[Start of Attachment]

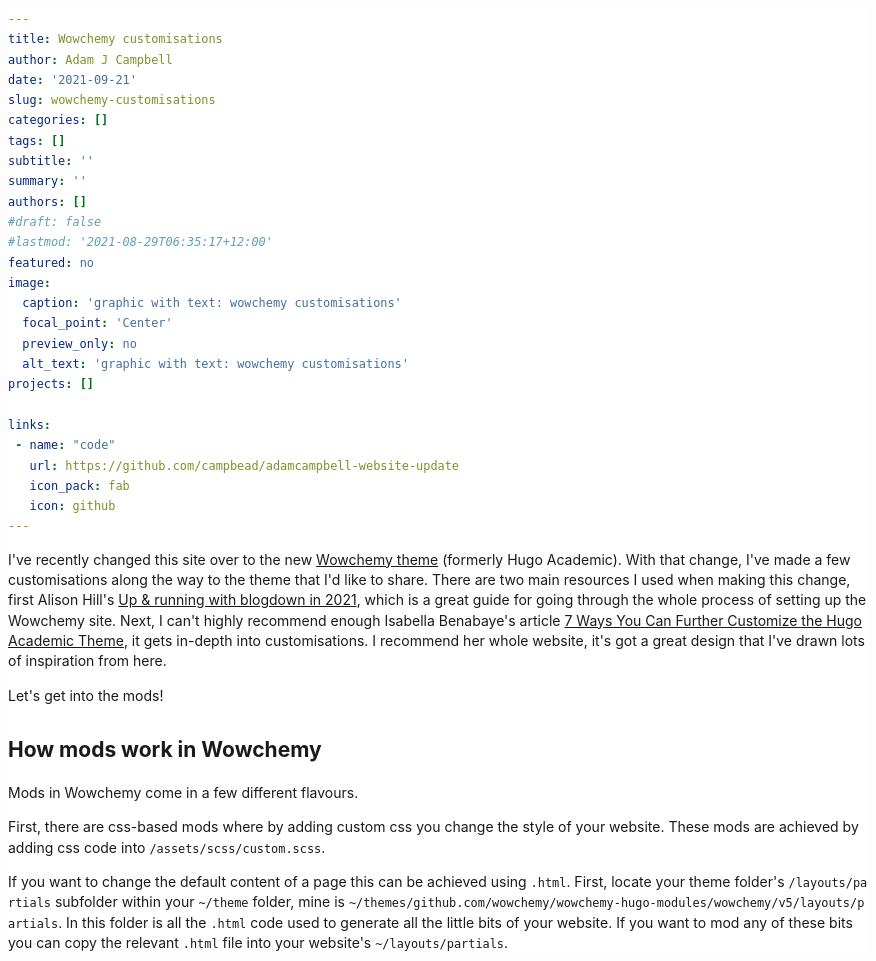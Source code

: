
 ```yaml
---
title: Wowchemy customisations
author: Adam J Campbell
date: '2021-09-21'
slug: wowchemy-customisations
categories: []
tags: []
subtitle: ''
summary: ''
authors: []
#draft: false
#lastmod: '2021-08-29T06:35:17+12:00'
featured: no
image:
  caption: 'graphic with text: wowchemy customisations'
  focal_point: 'Center'
  preview_only: no
  alt_text: 'graphic with text: wowchemy customisations'
projects: []

links:
 - name: "code"
   url: https://github.com/campbead/adamcampbell-website-update
   icon_pack: fab
   icon: github
---
```


I've recently changed this site over to the new [Wowchemy theme](https://wowchemy.com/) (formerly Hugo Academic).  With that change, I've made a few customisations along the way to the theme that I'd like to share.  There are two main resources I used when making this change, first Alison Hill's [Up & running with blogdown in 2021](https://alison.rbind.io/blog/2020-12-new-year-new-blogdown/), which is a great guide for going through the whole process of setting up the Wowchemy site.  Next, I can't highly recommend enough Isabella Benabaye's article [7 Ways You Can Further Customize the Hugo Academic Theme](https://isabella-b.com/blog/hugo-academic-customization/), it gets in-depth into customisations.  I recommend her whole website, it's got a great design that I've drawn lots of inspiration from here.

Let's get into the mods!

## How mods work in Wowchemy
Mods in Wowchemy come in a few different flavours.  

First, there are css-based mods where by adding custom css you change the style of your website.  These mods are achieved by adding css code into `/assets/scss/custom.scss`.

If you want to change the default content of a page this can be achieved using `.html`.  First, locate your theme folder's `/layouts/partials` subfolder within your `~/theme` folder, mine is `~/themes/github.com/wowchemy/wowchemy-hugo-modules/wowchemy/v5/layouts/partials`.  In this folder is all the `.html` code used to generate all the little bits of your website.  If you want to mod any of these bits you can copy the relevant `.html` file into your website's `~/layouts/partials`.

[End of Attachment]

Task directions →
Reproduce only the lines running from the beginning of the entries above to the line holding "First, there are", inclusive. Pictures stay out of the copy.

Your solution →
Source code

:
 ```yaml
---
title: Wowchemy customisations
author: Adam J Campbell
date: '2021-09-21'
slug: wowchemy-customisations
categories: []
tags: []
subtitle: ''
summary: ''
authors: []
#draft: false
#lastmod: '2021-08-29T06:35:17+12:00'
featured: no
image:
  caption: 'graphic with text: wowchemy customisations'
  focal_point: 'Center'
  preview_only: no
  alt_text: 'graphic with text: wowchemy customisations'
projects: []

links:
 - name: "code"
   url: https://github.com/campbead/adamcampbell-website-update
   icon_pack: fab
   icon: github
---
```


I've recently changed this site over to the new [Wowchemy theme](https://wowchemy.com/) (formerly Hugo Academic).  With that change, I've made a few customisations along the way to the theme that I'd like to share.  There are two main resources I used when making this change, first Alison Hill's [Up & running with blogdown in 2021](https://alison.rbind.io/blog/2020-12-new-year-new-blogdown/), which is a great guide for going through the whole process of setting up the Wowchemy site.  Next, I can't highly recommend enough Isabella Benabaye's article [7 Ways You Can Further Customize the Hugo Academic Theme](https://isabella-b.com/blog/hugo-academic-customization/), it gets in-depth into customisations.  I recommend her whole website, it's got a great design that I've drawn lots of inspiration from here.

Let's get into the mods!

## How mods work in Wowchemy
Mods in Wowchemy come in a few different flavours.  

First, there are css-based mods where by adding custom css you change the style of your website.  These mods are achieved by adding css code into `/assets/scss/custom.scss`.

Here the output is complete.